A great book from the past predicts the future.
Being sustainable is about only buying what you need, thus you waste nothing on pointless junk, but what about production of consumer products? A book by Edward Bellamy in 1887 called Looking Backward, which predicted a utopian future in the year 2000 influenced me on the subject of waste. The book caused a sensation in its day, and correctly predicted inventions such as the credit card.

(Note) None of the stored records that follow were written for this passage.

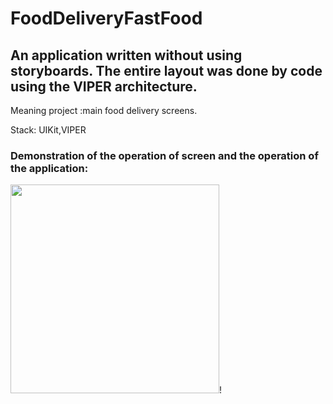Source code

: # FoodDeliveryFastFood

## An application written without using storyboards. The entire layout was done by code using the VIPER architecture.

Meaning project :main food delivery screens.

Stack: UIKit,VIPER

### Demonstration of the operation of screen and the operation of the application:

<img width="334" src="https://user-images.githubusercontent.com/110721351/229711207-b4efc518-fb89-4da0-82ed-1fa042fed963.gif">! 
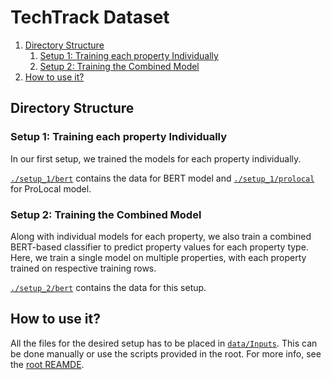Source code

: # TechTrack Dataset

<!-- MarkdownTOC -->

1. [Directory Structure](#directory-structure)
	1. [Setup 1: Training each property Individually](#setup-1-training-each-property-individually)
	1. [Setup 2: Training the Combined Model](#setup-2-training-the-combined-model)
1. [How to use it?](#how-to-use-it)

<!-- /MarkdownTOC -->


<a id="directory-structure"></a>
## Directory Structure

<a id="setup-1-training-each-property-individually"></a>
### Setup 1: Training each property Individually
In our first setup, we trained the models for each property individually. 

[`./setup_1/bert`](setup_1/bert/) contains the data for BERT model and [`./setup_1/prolocal`](setup_1/prolocal/) for ProLocal model.

<a id="setup-2-training-the-combined-model"></a>
### Setup 2: Training the Combined Model
Along with individual models for each property, we also train a combined BERT-based classifier to predict property values for each property type. Here, we train a single model on multiple properties, with each property trained on respective training rows. 

[`./setup_2/bert`](setup_2/bert/) contains the data for this setup.


<a id="how-to-use-it"></a>
## How to use it?
All the files for the desired setup has to be placed in [`data/Inputs`](../data/Inputs). This can be done manually or use the scripts provided in the root. For more info, see the [root REAMDE](../README.md).

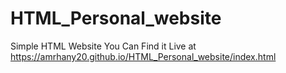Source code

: # HTML_Personal_website
Simple HTML Website
You Can Find it Live at https://amrhany20.github.io/HTML_Personal_website/index.html
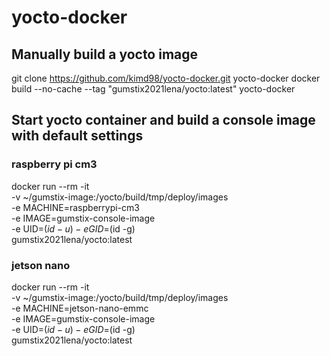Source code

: # yocto-docker

## Manually build a yocto image
git clone https://github.com/kimd98/yocto-docker.git yocto-docker
docker build --no-cache --tag "gumstix2021lena/yocto:latest" yocto-docker

## Start yocto container and build a console image with default settings
### raspberry pi cm3
docker run --rm -it \
  -v ~/gumstix-image:/yocto/build/tmp/deploy/images \
  -e MACHINE=raspberrypi-cm3 \
  -e IMAGE=gumstix-console-image \
  -e UID=$(id -u) -e GID=$(id -g) \
  gumstix2021lena/yocto:latest
  
  ### jetson nano
  docker run --rm -it \
  -v ~/gumstix-image:/yocto/build/tmp/deploy/images \
  -e MACHINE=jetson-nano-emmc \
  -e IMAGE=gumstix-console-image \
  -e UID=$(id -u) -e GID=$(id -g) \
  gumstix2021lena/yocto:latest
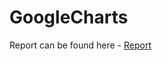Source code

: # GoogleCharts
Report can be found here - [Report](https://github.com/fraseryates1994/GoogleCharts/blob/master/report.md "to report")
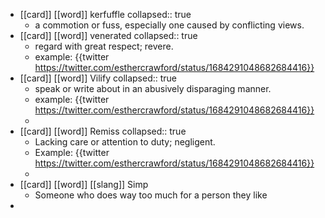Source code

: - [[card]] [[word]] kerfuffle
  collapsed:: true
	- a commotion or fuss, especially one caused by conflicting views.
- [[card]] [[word]] venerated
  collapsed:: true
	- regard with great respect; revere.
	- example: {{twitter https://twitter.com/esthercrawford/status/1684291048682684416}}
- [[card]] [[word]] Vilify
  collapsed:: true
	- speak or write about in an abusively disparaging manner.
	- example: {{twitter https://twitter.com/esthercrawford/status/1684291048682684416}}
	-
- [[card]] [[word]] Remiss
  collapsed:: true
	- Lacking care or attention to duty; negligent.
	- Example: {{twitter https://twitter.com/esthercrawford/status/1684291048682684416}}
	-
- [[card]] [[word]] [[slang]] Simp
	- Someone who does way too much for a person they like
-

You can read the PDF of Looking Backward here.
Looking Backward presented me with two ideas that I liked about reducing waste. The packaging of food is a serious problem to the environment, and so is the wastage of up to 50% of food in the retail and the home. Looking Back presented the idea of kitchens where people could from a menu at home order a meal in advance, which would be cooked and presented at the highest possible standard, that the family would eat at the kitchens, a type of community restaurant. Nobody in the future eats at home, all the meals eaten at the kitchens.
These kitchens are an excellent idea on cutting down waste. If a farm can move freshly picked apples to ozone-storage, the food in the storage stage is without waste. The release of ozone-stored food matches need, thus an order for the day of 50 apples from a kitchen means that supply can meet an exact demand with no wastage, the kitchen cooks the food the same day it came out of storage. Since everyone is eating at the kitchens, there is hardly any packaging involved, it is unlikely anyone will waste the food they ordered. No longer is there a need for food retail stores or cooking at home People could order via internet their food, the meals are then ready at an agreed time for the family or individual to eat at the highest possible standard in the kitchens, the food is fresh, local and organic.
Looking Backward describes beautiful architectural buildings where a customer can visit and make orders for items such as clothing. The customer is patient, ordering any item they need, which the factory will manufacture on order to the highest standard meeting the individual needs of the customer. The factory wastes nothing, since they carry no excess stock and only manufactures durable high standard products on receipt of orders. The manufacturer has no need for salespeople as there are no excess unwanted stock to sell.